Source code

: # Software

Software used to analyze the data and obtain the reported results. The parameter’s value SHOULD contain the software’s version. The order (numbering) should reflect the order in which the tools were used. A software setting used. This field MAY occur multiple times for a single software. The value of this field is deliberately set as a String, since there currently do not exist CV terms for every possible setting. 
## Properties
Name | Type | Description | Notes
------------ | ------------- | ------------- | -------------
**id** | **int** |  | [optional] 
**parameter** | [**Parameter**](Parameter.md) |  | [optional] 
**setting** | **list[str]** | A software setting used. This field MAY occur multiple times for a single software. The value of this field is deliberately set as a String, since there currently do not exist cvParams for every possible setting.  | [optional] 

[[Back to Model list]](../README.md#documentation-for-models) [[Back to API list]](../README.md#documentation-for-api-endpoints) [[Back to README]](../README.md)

-------------------------

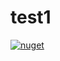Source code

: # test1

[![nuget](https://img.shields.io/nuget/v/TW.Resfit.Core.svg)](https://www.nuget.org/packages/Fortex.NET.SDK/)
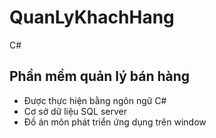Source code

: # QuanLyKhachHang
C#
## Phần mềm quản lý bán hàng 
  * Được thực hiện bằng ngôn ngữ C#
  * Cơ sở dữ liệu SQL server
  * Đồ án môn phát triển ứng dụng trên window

-------------------------

_Activity_:
Repeat the entries above verbatim, but only from the line that has "## Phần mềm quản lý bán hàng" down to the line that has "dụng trên window", inclusive.

_Response_:
## Phần mềm quản lý bán hàng 
  * Được thực hiện bằng ngôn ngữ C#
  * Cơ sở dữ liệu SQL server
  * Đồ án môn phát triển ứng dụng trên window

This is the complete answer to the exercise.